Moreover, the arrival of cheap migrants and refugees also reduces corporate investment in labor-saving machinery that allows Americans to do more — and earn more — each workday.

The federal policy of inflating the new labor supply also delivers millions of foreign workers to the coasts, so shifting new investment, jobs, and real-estate wealth away from the central states and towards coastal investors.

Legal and illegal migration also import populations of government-dependent poor people, many of whom create urban poverty in Boston and New York.

Business groups favor immigration because it reduces Americans’ wages — but also because it stimulates consumer demand and raises housing prices.

Immigrant advocates say skilled migrants are also needed to develop new products and novel technology. But federal evidence shows that the vast majority of supposedly high-skilled migrants and visa workers are modestly skilled, rarely develop new products, and are mostly used to replace Americans in mid-skilled and starter jobs.

The replacement policies help investors corral the nation’s technology sector by excluding the innovative Americans who might leave to create rival companies, said Kevin Lynn, founder of U.S. Tech Workers. “There’s collusion within these big tech companies to preserve their monopoly status,” said Lynn. “The best way to do that is to block [Americans’] sneakernet, you know, one person going from one company to another taking what’s between their ears with them.”

The Democrats are backing Mayorkas, even though there is minimal public support — and declining Democrat support — for cheap labor immigration policies. Just 19 percent of all voters support the establishment’s preference for importing foreign workers, and 66 percent prefer the populist demand for “businesses to raise [Americans’] pay and try harder to recruit non-working Americans,” says Rasmussen Reports.

But support for migration among Democrat leaders is not driven by polls or the promise of wage raises. Instead, it is driven by Democrats’ progressive elitist vision of themselves as champions for foreigners, guides for business elites, and leaders of Americans. For example, Mayorkas justified a 2021 amnesty push by saying:

Today our immigration system is badly broken … The cost of that broken system is incalculably high. It represents a profound toll, not only on [foreign] families seeking to contribute to our nation and forge their own American dream, but on our economic prosperity, and our moral authority as well … [Joe Biden] knows that our solutions must reflect the broad sweep and impact of immigration across issues and constituencies, because key sectors of our economy from agriculture to technology rely on immigration, and he knows that immigrants are a key driver of economic growth.

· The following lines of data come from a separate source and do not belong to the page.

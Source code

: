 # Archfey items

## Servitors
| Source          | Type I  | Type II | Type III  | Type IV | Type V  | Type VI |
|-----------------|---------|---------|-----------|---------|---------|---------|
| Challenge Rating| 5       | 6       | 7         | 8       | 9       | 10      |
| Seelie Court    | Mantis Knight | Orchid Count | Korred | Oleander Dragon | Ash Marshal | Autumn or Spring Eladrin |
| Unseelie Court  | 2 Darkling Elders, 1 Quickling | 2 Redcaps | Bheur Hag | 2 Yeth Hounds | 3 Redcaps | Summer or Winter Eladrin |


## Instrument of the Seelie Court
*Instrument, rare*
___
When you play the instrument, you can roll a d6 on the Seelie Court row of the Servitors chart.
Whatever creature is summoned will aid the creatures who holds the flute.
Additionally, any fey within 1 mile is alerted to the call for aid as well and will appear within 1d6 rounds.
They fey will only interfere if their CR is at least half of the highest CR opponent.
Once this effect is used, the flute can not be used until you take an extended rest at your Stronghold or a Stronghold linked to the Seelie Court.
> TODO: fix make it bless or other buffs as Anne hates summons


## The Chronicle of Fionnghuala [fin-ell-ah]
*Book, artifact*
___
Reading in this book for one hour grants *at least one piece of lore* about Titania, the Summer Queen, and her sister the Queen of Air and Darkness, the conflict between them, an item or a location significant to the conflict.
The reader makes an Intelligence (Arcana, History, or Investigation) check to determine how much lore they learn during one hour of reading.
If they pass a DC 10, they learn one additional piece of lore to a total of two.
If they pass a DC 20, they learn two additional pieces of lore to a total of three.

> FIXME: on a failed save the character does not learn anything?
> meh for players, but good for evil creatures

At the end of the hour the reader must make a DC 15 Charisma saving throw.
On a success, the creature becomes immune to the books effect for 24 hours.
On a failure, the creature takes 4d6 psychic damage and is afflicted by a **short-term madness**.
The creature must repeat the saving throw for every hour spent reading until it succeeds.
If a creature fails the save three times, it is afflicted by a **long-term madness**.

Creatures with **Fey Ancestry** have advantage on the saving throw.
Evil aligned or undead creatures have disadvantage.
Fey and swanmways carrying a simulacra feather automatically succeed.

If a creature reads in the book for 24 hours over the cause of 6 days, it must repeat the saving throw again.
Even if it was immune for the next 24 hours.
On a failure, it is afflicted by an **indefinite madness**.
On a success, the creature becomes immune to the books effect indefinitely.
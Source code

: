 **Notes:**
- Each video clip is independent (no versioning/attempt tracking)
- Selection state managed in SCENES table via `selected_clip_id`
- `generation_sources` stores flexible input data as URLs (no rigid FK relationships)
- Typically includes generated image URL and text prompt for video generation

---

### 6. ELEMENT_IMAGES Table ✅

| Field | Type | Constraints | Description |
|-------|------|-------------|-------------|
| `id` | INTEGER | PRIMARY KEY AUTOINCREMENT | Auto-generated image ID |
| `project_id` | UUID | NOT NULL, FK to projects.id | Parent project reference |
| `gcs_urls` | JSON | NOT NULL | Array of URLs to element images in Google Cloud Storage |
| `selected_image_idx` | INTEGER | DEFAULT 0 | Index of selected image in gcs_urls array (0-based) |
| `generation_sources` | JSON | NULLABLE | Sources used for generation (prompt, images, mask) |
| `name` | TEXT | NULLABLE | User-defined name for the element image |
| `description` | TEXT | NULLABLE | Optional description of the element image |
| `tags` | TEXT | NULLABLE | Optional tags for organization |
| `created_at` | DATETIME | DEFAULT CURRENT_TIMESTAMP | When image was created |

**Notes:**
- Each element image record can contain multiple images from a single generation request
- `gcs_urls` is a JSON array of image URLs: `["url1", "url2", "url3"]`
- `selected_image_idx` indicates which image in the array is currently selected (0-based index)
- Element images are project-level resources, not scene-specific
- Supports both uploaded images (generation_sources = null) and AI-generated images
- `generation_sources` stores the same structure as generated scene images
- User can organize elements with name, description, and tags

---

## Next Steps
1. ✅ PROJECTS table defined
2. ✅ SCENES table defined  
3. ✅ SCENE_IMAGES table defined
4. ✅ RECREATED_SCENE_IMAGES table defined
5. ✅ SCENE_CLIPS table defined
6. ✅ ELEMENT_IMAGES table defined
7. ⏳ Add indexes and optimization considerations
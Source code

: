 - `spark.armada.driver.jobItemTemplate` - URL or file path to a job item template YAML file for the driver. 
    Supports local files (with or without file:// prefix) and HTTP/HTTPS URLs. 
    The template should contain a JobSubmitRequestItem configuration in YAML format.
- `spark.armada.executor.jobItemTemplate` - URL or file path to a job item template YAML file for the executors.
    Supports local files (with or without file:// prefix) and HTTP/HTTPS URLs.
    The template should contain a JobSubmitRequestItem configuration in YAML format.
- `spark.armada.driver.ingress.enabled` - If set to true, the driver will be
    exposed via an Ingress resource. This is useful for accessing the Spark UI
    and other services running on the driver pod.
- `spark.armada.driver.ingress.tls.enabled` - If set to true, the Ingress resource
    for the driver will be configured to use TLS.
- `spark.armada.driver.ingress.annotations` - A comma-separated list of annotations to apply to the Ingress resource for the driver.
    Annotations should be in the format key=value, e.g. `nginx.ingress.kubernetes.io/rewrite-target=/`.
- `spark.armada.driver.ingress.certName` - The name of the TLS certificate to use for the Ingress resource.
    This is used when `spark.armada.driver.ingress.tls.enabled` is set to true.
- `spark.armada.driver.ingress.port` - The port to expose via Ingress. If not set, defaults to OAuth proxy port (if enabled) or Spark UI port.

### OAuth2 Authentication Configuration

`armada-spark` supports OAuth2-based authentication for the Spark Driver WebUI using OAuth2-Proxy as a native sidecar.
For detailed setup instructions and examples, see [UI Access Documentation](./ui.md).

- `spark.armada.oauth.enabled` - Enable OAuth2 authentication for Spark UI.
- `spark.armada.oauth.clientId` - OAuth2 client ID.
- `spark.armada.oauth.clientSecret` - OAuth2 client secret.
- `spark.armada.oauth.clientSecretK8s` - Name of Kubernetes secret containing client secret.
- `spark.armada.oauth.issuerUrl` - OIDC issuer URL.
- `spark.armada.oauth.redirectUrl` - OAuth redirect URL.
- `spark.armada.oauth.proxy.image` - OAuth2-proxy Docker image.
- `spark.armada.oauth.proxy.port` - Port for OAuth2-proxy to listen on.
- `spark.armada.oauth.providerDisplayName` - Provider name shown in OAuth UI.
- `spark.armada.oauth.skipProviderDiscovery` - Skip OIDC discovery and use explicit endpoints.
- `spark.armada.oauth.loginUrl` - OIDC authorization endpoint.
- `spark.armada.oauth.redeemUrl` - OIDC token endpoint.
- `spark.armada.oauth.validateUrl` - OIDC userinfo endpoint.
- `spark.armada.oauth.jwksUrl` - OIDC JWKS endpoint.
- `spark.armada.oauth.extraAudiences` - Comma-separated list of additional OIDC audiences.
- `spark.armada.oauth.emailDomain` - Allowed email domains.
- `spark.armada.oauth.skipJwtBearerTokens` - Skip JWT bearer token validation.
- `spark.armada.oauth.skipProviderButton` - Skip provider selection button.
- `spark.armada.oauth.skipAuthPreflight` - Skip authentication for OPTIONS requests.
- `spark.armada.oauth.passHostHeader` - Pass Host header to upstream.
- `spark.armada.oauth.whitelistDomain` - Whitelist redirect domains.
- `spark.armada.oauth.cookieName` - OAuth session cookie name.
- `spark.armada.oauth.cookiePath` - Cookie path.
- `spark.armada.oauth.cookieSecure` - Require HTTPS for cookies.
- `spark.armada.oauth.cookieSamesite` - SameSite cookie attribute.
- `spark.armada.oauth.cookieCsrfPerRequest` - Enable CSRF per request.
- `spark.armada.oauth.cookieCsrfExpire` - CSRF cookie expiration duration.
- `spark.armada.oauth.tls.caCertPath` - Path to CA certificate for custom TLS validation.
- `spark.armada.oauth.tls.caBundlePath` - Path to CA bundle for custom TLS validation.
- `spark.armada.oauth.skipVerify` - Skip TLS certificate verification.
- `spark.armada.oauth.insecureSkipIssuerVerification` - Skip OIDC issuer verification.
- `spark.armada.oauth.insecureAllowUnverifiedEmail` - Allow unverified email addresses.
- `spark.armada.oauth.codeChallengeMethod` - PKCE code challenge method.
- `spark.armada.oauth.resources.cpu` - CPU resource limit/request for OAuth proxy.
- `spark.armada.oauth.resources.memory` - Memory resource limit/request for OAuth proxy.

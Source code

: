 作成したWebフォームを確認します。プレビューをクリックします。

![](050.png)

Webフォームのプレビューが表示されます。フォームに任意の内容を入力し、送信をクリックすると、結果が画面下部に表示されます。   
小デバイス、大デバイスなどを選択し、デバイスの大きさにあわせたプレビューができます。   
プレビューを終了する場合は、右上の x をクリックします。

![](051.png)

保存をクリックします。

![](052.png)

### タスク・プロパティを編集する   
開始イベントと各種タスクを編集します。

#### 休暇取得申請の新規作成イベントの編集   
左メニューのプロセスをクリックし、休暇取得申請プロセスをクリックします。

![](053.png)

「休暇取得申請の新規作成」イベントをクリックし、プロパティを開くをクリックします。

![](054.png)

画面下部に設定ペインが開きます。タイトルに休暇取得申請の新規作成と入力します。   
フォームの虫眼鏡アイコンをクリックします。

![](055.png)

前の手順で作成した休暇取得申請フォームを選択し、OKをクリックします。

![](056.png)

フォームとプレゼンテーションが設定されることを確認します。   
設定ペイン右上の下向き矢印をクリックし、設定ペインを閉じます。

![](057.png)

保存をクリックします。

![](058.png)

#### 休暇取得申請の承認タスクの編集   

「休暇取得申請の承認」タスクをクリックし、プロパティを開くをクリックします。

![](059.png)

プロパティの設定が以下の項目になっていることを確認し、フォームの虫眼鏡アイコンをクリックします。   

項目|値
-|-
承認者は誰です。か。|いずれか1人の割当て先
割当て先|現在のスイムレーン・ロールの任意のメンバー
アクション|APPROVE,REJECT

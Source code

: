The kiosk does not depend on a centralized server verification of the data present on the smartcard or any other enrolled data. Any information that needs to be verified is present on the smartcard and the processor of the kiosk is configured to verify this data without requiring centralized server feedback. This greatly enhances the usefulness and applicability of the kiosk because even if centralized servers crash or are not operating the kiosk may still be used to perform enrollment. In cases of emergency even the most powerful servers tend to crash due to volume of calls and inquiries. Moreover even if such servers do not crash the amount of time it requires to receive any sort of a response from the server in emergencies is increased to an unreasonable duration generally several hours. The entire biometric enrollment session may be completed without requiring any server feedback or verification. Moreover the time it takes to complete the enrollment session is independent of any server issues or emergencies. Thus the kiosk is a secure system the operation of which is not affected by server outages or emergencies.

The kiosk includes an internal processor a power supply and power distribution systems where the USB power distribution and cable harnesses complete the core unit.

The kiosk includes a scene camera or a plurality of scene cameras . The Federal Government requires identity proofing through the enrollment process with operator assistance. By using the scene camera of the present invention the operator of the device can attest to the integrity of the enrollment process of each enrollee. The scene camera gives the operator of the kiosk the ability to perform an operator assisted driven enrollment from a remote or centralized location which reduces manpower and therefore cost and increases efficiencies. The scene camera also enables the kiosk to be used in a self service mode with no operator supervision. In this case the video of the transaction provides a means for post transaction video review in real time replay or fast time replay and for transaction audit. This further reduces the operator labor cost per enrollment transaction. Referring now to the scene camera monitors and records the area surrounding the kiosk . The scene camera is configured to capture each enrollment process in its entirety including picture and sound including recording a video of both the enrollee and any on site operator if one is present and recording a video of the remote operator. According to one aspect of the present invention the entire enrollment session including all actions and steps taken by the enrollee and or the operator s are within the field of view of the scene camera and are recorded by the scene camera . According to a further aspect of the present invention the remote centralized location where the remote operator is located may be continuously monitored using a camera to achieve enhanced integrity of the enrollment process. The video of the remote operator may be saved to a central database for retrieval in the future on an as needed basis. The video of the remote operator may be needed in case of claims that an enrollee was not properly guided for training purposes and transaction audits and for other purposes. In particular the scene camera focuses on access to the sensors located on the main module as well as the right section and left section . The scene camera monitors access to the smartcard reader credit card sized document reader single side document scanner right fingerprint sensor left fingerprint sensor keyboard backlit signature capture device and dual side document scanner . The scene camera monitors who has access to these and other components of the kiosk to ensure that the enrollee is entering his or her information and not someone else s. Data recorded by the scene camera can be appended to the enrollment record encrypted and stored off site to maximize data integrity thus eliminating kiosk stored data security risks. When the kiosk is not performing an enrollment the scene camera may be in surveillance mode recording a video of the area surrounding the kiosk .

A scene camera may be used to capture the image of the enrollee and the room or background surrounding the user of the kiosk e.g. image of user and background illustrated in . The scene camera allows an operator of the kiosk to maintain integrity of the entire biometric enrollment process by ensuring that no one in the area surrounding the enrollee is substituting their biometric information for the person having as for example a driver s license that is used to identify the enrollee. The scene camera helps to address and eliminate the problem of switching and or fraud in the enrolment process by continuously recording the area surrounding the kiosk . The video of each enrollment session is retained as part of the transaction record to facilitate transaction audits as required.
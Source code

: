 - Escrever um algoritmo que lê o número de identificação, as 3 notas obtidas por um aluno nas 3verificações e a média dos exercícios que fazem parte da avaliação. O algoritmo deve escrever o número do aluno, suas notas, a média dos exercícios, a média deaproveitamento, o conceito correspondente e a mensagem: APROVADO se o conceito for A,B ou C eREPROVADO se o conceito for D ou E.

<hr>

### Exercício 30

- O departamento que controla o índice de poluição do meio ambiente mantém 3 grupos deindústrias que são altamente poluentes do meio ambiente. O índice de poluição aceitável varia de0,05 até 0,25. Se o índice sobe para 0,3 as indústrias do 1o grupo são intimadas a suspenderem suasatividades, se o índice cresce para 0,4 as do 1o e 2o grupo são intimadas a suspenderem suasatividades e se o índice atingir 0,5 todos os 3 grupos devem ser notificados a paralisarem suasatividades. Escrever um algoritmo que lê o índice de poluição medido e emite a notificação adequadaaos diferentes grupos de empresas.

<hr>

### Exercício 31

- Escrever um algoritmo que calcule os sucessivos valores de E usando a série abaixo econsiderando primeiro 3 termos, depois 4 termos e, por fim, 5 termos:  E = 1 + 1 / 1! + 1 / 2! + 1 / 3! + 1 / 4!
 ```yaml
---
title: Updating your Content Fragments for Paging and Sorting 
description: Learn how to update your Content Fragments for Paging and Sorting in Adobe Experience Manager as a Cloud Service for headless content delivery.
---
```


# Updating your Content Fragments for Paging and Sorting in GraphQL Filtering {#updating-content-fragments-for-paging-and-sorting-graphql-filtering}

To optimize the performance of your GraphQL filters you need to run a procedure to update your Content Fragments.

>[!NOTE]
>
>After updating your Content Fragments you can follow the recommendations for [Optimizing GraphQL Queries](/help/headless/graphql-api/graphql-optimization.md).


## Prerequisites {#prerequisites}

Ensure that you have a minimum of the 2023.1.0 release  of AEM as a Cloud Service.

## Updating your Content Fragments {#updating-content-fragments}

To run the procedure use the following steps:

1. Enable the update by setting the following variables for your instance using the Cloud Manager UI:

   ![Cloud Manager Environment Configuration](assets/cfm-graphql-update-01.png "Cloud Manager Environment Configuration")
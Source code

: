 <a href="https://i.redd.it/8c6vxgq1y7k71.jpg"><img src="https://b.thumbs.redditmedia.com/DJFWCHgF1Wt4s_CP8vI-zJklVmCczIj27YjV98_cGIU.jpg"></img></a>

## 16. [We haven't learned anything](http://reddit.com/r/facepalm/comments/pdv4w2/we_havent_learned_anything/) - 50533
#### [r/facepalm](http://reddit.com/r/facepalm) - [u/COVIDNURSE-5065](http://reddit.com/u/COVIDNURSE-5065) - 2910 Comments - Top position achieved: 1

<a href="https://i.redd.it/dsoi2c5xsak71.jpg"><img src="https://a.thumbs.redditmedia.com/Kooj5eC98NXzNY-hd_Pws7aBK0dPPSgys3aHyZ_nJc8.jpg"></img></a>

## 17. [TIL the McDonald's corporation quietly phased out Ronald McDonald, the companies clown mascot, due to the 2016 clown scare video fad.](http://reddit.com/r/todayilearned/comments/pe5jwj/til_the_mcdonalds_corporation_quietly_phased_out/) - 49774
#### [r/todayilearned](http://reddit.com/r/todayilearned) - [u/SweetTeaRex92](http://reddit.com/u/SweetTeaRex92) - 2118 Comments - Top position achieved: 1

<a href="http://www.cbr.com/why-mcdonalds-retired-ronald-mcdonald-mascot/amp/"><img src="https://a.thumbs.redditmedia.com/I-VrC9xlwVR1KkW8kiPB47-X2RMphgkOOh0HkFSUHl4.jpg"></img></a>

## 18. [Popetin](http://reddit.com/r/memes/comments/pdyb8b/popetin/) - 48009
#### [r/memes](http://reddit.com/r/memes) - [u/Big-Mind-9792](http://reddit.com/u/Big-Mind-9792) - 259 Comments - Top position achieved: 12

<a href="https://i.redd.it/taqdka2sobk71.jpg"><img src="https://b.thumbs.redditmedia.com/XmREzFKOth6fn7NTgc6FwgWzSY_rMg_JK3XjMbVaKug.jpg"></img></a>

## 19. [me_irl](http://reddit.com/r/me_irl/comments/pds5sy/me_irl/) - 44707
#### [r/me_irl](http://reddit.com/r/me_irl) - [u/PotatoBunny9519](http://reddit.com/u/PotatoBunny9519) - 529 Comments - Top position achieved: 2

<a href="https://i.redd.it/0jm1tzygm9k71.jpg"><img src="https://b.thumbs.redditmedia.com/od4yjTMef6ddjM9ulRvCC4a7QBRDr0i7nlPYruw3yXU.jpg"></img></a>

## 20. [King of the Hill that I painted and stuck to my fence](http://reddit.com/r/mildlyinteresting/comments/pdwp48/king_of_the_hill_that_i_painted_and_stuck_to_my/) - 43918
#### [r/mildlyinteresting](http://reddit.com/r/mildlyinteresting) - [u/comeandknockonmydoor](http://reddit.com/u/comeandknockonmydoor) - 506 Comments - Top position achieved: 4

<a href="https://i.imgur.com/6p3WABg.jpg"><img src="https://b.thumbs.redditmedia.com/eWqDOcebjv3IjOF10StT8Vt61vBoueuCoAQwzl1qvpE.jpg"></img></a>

Mayorkas’ nomination will be reviewed by the Senate’s homeland defense committee, which will likely be chaired by Sen. Rob Portman (R-OH).

Portman is up for reelection in 2022 and voted against Mayorkas in 2013. The other GOP members include Sen. Rand Paul (R-KY), Sen. James Lankford (R-OK), Sen. Mitt Romney (R-UT), Sen. Mike Enzi (R-WY), Sen. Rick Scott (R-FL), and Sen. Josh Hawley (R-MO).